Gar nicht mal so heftig- Fünf Sterne Deluxe, Huxley’s neue Welt, Berlin 31. Januar 2019, Live Review

„Nenn es bitte kein Comeback/ es geht weiter im Kontext“ bitten Tobi Tobsen und Das Bo das Publikum, das heute nach Neukölln gekommen ist, um eine der dienstältesten deutschen HipHop-Bands live zu sehen. Fünf Sterne Deluxe aus Hamburg machen heute auf dem zweiten Teil ihrer Flash! Tour Halt im Huxleys. Die Location ist nicht mal ansatzweise ausverkauft und so steht das durchschnittliche Enddreißiger Publikum recht bequem und mit gehörigem Individualabstand zum Nebenmann bis zur Bühnenabsperrung. Mit dem dreckigen HipHop-Konzerte Flair der 90er hat das freilich nichts mehr zu tun, aber weder Band noch Publikum sind seitdem jünger geworden. Dennoch ist die Venue ganz falsch gewählt, bereits auf dem ersten Teil der Tour im Jahre 2017 sowie auf den Festivals im Sommer 2018 zeichnete sich ab, dass die Luft bei den fünf exzellenten Himmelskörpern irgendwie raus ist. Das neue Album floppte und konnte die Musikkritiker bei Weitem nicht überzeugen und so war das Ansinnen, das Huxley’s zu buchen durchaus riskant.

 

MC René überzeugt als Opener

Den Start in den Abend bestreitet MC René, der mit seiner tighten und sympathischen Art das Publikum schnell auf seine Seite zieht. Die direkte Interaktion mit den Zuschauern in der ersten Reihe ist zwar etwas übermotiviert, aber spätestens beim Freestyle wandelt sich der Achtungsapplaus in wirkliche Begeisterung um und erhobenen Hauptes kann der Rapper die Bühne dem DJ überlassen, der der Crowd mit HipHop Evergreens von Cypress Hill über die Sugarhill Gang bis zu DJ Kool einheizt. Die Leude sind auch ausgesprochen gut drauf und freuen sich über jede neue alte Hook aus den Boxen.

 

Look up to the sky, was siehst du?

 

„Fünf Sterne für uns, weil wir keine sind“ heißt die Devise dann um 21:20 Uhr, als nach einem choralen Intro der Beat losgeht und die Hamburger die Bühne entern. Cool wie Eisbären skandieren die kaum gealterten Tobi Tobsen und Das Bo Moin Boom Tschak und verkünden: „Das‘ der Fuenf Sterne Flow alle Hände hoch“! Und das Publikum reißt die Hände hoch. Die Stimmung scheint der Hallenauslastung exponentiell entgegenzutreten und kurz ist er wieder da, der Spirit der 90er. Keine großen Ansagen haben die Vier lustigen Fünf mitgebracht, sondern Spiellaune.
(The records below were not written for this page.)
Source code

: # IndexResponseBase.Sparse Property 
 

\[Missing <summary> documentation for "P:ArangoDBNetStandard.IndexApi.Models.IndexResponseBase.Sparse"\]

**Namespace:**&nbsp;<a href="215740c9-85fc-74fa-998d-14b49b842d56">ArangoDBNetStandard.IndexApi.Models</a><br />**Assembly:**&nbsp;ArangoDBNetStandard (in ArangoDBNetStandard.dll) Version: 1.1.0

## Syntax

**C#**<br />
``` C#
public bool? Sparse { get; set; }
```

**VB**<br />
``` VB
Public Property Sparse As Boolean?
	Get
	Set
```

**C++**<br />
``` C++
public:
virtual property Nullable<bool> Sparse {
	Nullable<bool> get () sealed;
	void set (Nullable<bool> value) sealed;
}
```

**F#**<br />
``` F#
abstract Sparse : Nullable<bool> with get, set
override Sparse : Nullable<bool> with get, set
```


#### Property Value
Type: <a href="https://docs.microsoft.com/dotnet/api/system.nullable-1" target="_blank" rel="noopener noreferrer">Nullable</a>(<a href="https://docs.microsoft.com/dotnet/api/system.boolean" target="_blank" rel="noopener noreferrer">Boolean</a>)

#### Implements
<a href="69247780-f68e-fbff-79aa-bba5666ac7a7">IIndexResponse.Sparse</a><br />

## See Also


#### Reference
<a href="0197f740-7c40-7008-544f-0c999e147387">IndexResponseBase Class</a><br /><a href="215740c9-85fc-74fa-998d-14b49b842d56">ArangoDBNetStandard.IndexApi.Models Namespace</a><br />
Das passt, denn die Fans haben Tanzlaune! Während beim ersten Teil der Tour die Band noch in einem Hotel zu residieren schien, zeigt das Bühnenbild uns die Protagonisten diesmal im Display eines überdimensional großen Smartphones. Von denen sind übrigens vergleichsweise wenig im Publikum, oldschool Style. Es klingt also alles nach einem zu Unrecht argwöhnisch beäugten Konzert. Leider bleibt es nicht dabei, denn 5 Sterne Deluxe wirken ehrlich überfordert mit der Erwartungshaltung der Fans und nehmen dem Publikum peu a peu die Stimmung wieder weg, in dem sie ein neues Lied an das andere reihen und es loungig statt bouncig zugeht. Dabei sind die Leude doch gekommen, um sich die 5 Sterne Injektion abzuholen. Stattdessen gibt es nur eine Schluckimpfung. Trotz des spartanischen Bühnenbildes gibt es mehrere Outfitwechsel. Einmal im weißen Overall und Rot-Grün-Brille, dann als Fashionista mit Monvlani-Tasche, ein anderes Mal im feinen Zwirn- wandlungsfähig sind die Hamburger, aber es wirkt überflüssig und fehl am Platz. Es wertet die Performance nicht auf.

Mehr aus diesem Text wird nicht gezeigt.